Here’s my life-long problem: I find it easy to start something … But I’m terrible at following through with it.
When I was still in primary school, “還珠格格” [My Fair Princess] was ridiculously popular. It was a hit drama series.
Anyway, when I saw one of the main actresses gracefully playing the guzheng in an episode – it blew my mind.
Awestruck, it wasn’t long before I found myself excitedly signing up for the school’s guzheng ensemble.
But my excitement tapered off really quickly. The reality of the difficult and tedious classes proved far from my expectations.
I started coming up with all sorts of excuses to skip practice every Wednesday – a lukewarm approach to the instrument that persisted for a few years.
I still had the same attitude when I attended university. Take my Final Year Project for example: I was initially enthusiastic about my thesis because I chose to write about something close to my heart – food!
But again, my excitement waned when I began churning out the analysis reports – burning weekend after weekend on the campus grounds.
Grit is a marathon, not a sprint.
Dreams are always magnificent in conception. Turning them into reality, however, is not nearly as awesome.
In the nitty and gritty, there will inevitably be unforeseen problems that arise. The process may also take you longer than expected.
For the fickle-minded, it’s easy to grow sick of your current idea – tempted to hop to the next big dream.
I have the end in mind but I’m really not tenacious enough to see it through. I want the end product, not the process.
But what God has been teaching me is this: It’s in the process – in the discomfort – that we learn and grow.
I’ve been writing for Thir.st for a year now, and it hasn’t always been easy. I often receive feedback on how I can improve my writing, and it never really feels good to hear it.
It’s for my own good, but it also stings when I’m reminded I’m not yet where I hope to be. God help me to be teachable.
It can be easy to feel demoralised in times like this, but we always have these two choices when things get tough:
(1) Say, “This isn’t for me”, and give up
(2) Push through difficulties, learn from failures – reach the end
If you’re anything like me, then we really need to pray: God, give us discernment to know when we should walk away. And give us strength when we must carry on. Teach us to work in a spirit of excellence – for your glory.
In a nation that’s so well-off – in a culture of instant gratification – how great is our need for grit. I think it’s something many of us in the younger generation need to learn.
Grit is a quality championed in the Bible – only it’s called “perseverance” there.
In life, we are frequently discouraged by setbacks and difficulties, but growth comes about from pushing through pain and suffering (Romans 5:3-5, James 1:2-4, 1 Peter 1:6-7).
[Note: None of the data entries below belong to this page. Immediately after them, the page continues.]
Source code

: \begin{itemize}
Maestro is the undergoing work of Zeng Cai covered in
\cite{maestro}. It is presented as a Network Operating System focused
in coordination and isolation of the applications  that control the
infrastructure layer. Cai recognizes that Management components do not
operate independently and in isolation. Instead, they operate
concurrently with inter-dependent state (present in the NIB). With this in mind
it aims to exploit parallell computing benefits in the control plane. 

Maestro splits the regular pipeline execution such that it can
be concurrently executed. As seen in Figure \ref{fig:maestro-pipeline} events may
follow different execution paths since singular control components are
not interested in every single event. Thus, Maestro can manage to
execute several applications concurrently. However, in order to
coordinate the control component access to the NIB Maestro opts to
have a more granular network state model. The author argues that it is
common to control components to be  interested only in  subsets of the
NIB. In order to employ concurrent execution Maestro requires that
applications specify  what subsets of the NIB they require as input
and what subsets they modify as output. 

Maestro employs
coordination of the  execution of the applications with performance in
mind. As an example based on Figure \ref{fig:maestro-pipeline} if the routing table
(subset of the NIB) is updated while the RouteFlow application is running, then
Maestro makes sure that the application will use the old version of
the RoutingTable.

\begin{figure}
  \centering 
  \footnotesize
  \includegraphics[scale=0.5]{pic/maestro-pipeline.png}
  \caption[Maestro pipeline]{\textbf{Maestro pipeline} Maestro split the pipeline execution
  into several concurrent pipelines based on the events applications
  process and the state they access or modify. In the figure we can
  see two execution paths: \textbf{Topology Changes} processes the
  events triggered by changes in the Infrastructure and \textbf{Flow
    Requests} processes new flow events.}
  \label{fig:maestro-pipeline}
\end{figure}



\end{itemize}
Think of your present difficulty as an opportunity to level up. You need to work against the gravity – that natural tendency to revert you to mediocrity – and push yourself into excellence for His glory.
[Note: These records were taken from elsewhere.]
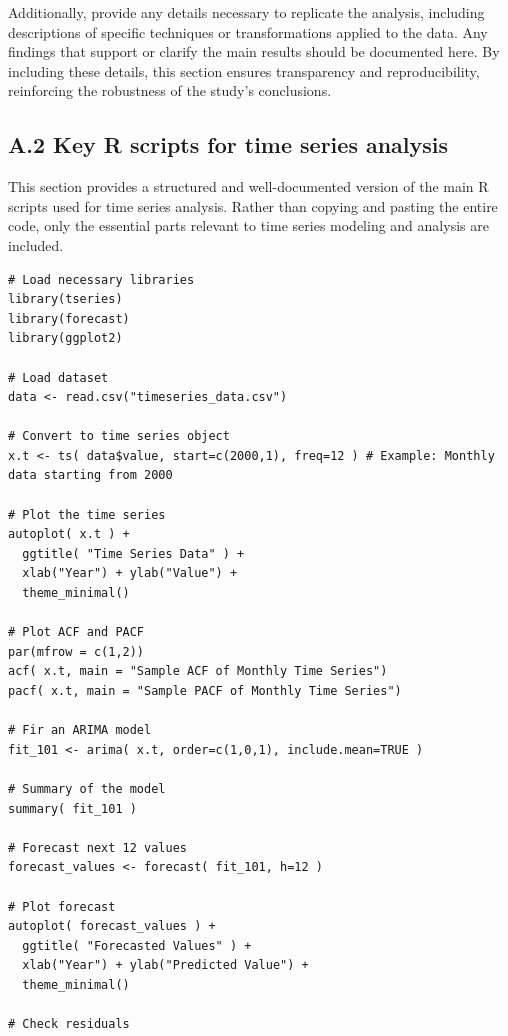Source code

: \documentclass[11pt]{article}
\def\spacingset#1{\renewcommand{\baselinestretch}{#1}\small\normalsize}
\begin{document}
Additionally, provide any details necessary to replicate the analysis, including descriptions of specific techniques or transformations applied to the data. Any findings that support or clarify the main results should be documented here. By including these details, this section ensures transparency and reproducibility, reinforcing the robustness of the study's conclusions.

\subsection*{A.2 Key R scripts for time series analysis}

This section provides a structured and well-documented version of the main \textsf{R} scripts used for time series analysis. Rather than copying and pasting the entire code, only the essential parts relevant to time series modeling and analysis are included.

{\footnotesize
\begin{verbatim}
# Load necessary libraries
library(tseries)
library(forecast)
library(ggplot2)

# Load dataset
data <- read.csv("timeseries_data.csv")

# Convert to time series object
x.t <- ts( data$value, start=c(2000,1), freq=12 ) # Example: Monthly data starting from 2000

# Plot the time series
autoplot( x.t ) +
  ggtitle( "Time Series Data" ) +
  xlab("Year") + ylab("Value") +
  theme_minimal()

# Plot ACF and PACF
par(mfrow = c(1,2))
acf( x.t, main = "Sample ACF of Monthly Time Series")
pacf( x.t, main = "Sample PACF of Monthly Time Series")

# Fir an ARIMA model
fit_101 <- arima( x.t, order=c(1,0,1), include.mean=TRUE )

# Summary of the model
summary( fit_101 )

# Forecast next 12 values
forecast_values <- forecast( fit_101, h=12 )

# Plot forecast
autoplot( forecast_values ) +
  ggtitle( "Forecasted Values" ) +
  xlab("Year") + ylab("Predicted Value") +
  theme_minimal()

# Check residuals
\end{verbatim}
}

\spacingset{1.1}




\end{document}

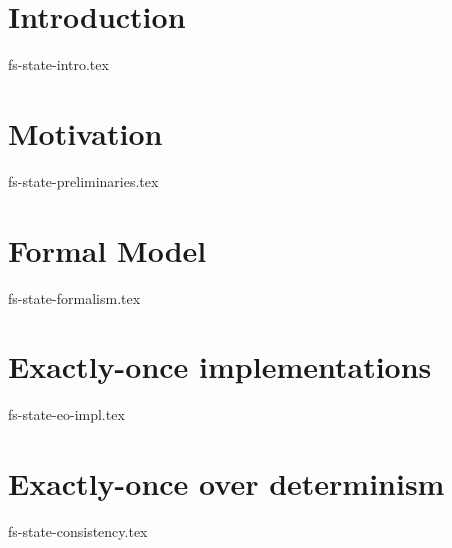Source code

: \documentclass[conference]{IEEEtran}
\theoremstyle{definition}
\newcommand {\eo} {exactly-once}
\begin{document}
\begin{abstract}
Consistency requirements for state-of-the-art stream processing systems are defined in terms of delivery guarantees. 
Exactly-once is the strongest one and the most desirable for end-user. 
However, there are several issues regarding this concept. 
 Commonly used techniques that enforce \eo\ produce significant performance overhead. 
Besides, the notion of \eo\ is not formally defined and does not capture all properties that provide stream processing systems supporting this guarantee. 
In this paper, we introduce a formal framework that allows us to define streaming guarantees more regularly. 
We demonstrate that the properties of delivery, consistency, and determinism are tightly connected within distributed stream processing. 
We also show that having lightweight determinism, it is possible to provide \eo\ with almost no performance overhead. Experiments show that the proposed approach can significantly outperform alternative industrial solutions.
\end{abstract}

\section {Introduction}
 {fs-state-intro.tex}

\section {Motivation}
 {fs-state-preliminaries.tex}

\section {Formal Model}
 {fs-state-formalism.tex}

\section {Exactly-once implementations}
 {fs-state-eo-impl.tex}



\section{Exactly-once over determinism}
  {fs-state-consistency.tex}
\end{document}
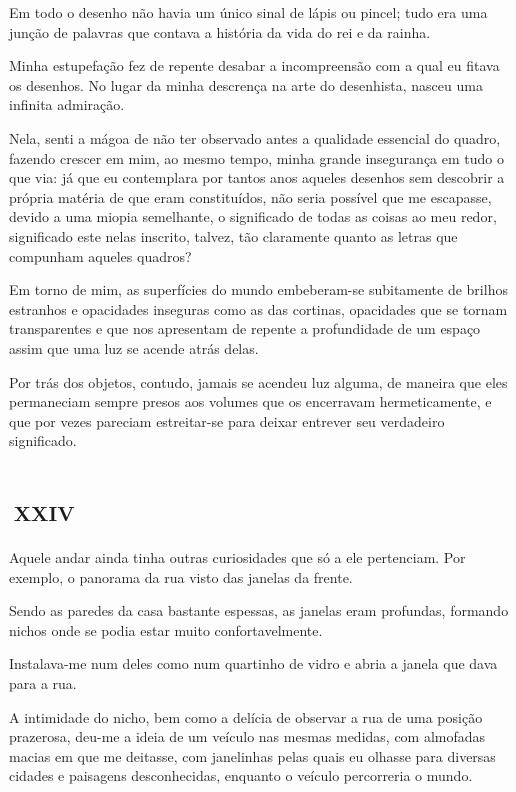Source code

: Em todo o desenho não havia um único sinal de lápis ou pincel; tudo era uma junção de palavras que contava a história da vida do rei e da rainha.

Minha estupefação fez de repente desabar a incompreensão com a qual eu fitava os desenhos. No lugar da minha descrença na arte do desenhista, nasceu uma infinita admiração.

Nela, senti a mágoa de não ter observado antes a qualidade essencial do quadro, fazendo crescer em mim, ao mesmo tempo, minha grande insegurança em tudo o que via: já que eu contemplara por tantos anos aqueles desenhos sem descobrir a própria matéria de que eram constituídos, não seria possível que me escapasse, devido a uma miopia semelhante, o significado de todas as coisas ao meu redor, significado este nelas inscrito, talvez, tão claramente quanto as letras que compunham aqueles quadros?

Em torno de mim, as superfícies do mundo embeberam-se subitamente de brilhos estranhos e opacidades inseguras como as das cortinas, opacidades que se tornam transparentes e que nos apresentam de repente a profundidade de um espaço assim que uma luz se acende atrás delas.

Por trás dos objetos, contudo, jamais se acendeu luz alguma, de maneira que eles permaneciam sempre presos aos volumes que os encerravam hermeticamente, e que por vezes pareciam estreitar-se para deixar entrever seu verdadeiro significado.


\chapter*{\small{}\,\Large\centering\textsc{xxiv}\,\small{}}

Aquele andar ainda tinha outras curiosidades que só a ele pertenciam. Por exemplo, o panorama da rua visto das janelas da frente.

Sendo as paredes da casa bastante espessas, as janelas eram profundas, formando nichos onde se podia estar muito confortavelmente.

Instalava-me num deles como num quartinho de vidro e abria a janela que dava para a rua. 

A intimidade do nicho, bem como a delícia de observar a rua de uma posição prazerosa, deu-me a ideia de um veículo nas mesmas medidas, com almofadas macias em que me deitasse, com janelinhas pelas quais eu olhasse para diversas cidades e paisagens desconhecidas, enquanto o veículo percorreria o mundo.

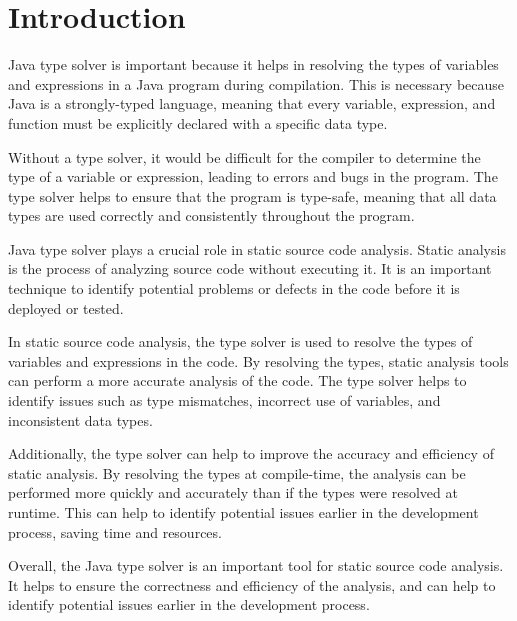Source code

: \section{Introduction}
\label{sec:intro}

Java type solver is important because it helps in resolving the types of variables and expressions in a Java program during compilation. This is necessary because Java is a strongly-typed language, meaning that every variable, expression, and function must be explicitly declared with a specific data type. 

Without a type solver, it would be difficult for the compiler to determine the type of a variable or expression, leading to errors and bugs in the program. The type solver helps to ensure that the program is type-safe, meaning that all data types are used correctly and consistently throughout the program.

Java type solver plays a crucial role in static source code analysis. Static analysis is the process of analyzing source code without executing it. It is an important technique to identify potential problems or defects in the code before it is deployed or tested.

In static source code analysis, the type solver is used to resolve the types of variables and expressions in the code. By resolving the types, static analysis tools can perform a more accurate analysis of the code. The type solver helps to identify issues such as type mismatches, incorrect use of variables, and inconsistent data types.

Additionally, the type solver can help to improve the accuracy and efficiency of static analysis. By resolving the types at compile-time, the analysis can be performed more quickly and accurately than if the types were resolved at runtime. This can help to identify potential issues earlier in the development process, saving time and resources.

Overall, the Java type solver is an important tool for static source code analysis. It helps to ensure the correctness and efficiency of the analysis, and can help to identify potential issues earlier in the development process.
In the video above, psychologist Angela Duckworth says: “Grit is having stamina. Grit is sticking with your future, day in day out, not just for the week, not just for the month, but for years. And working really hard and making that future a reality. Grit is a marathon, not a sprint.”
Grit is a marathon, not a sprint. It’s a test of endurance.
Now, to pass that test we need discipline to train – and focus. Do we know what we’re running for? Are our eyes fixed on the prize (Philippians 3:14) that comes with finishing the race?
Knowing why we are doing what we are doing will anchor us. The next time things get difficult – whether you’re taking an examination, or trying to be more disciplined in reading the Bible – ask God for help.
Don’t stop just because the product seems so far away – God wants to be with you in the process!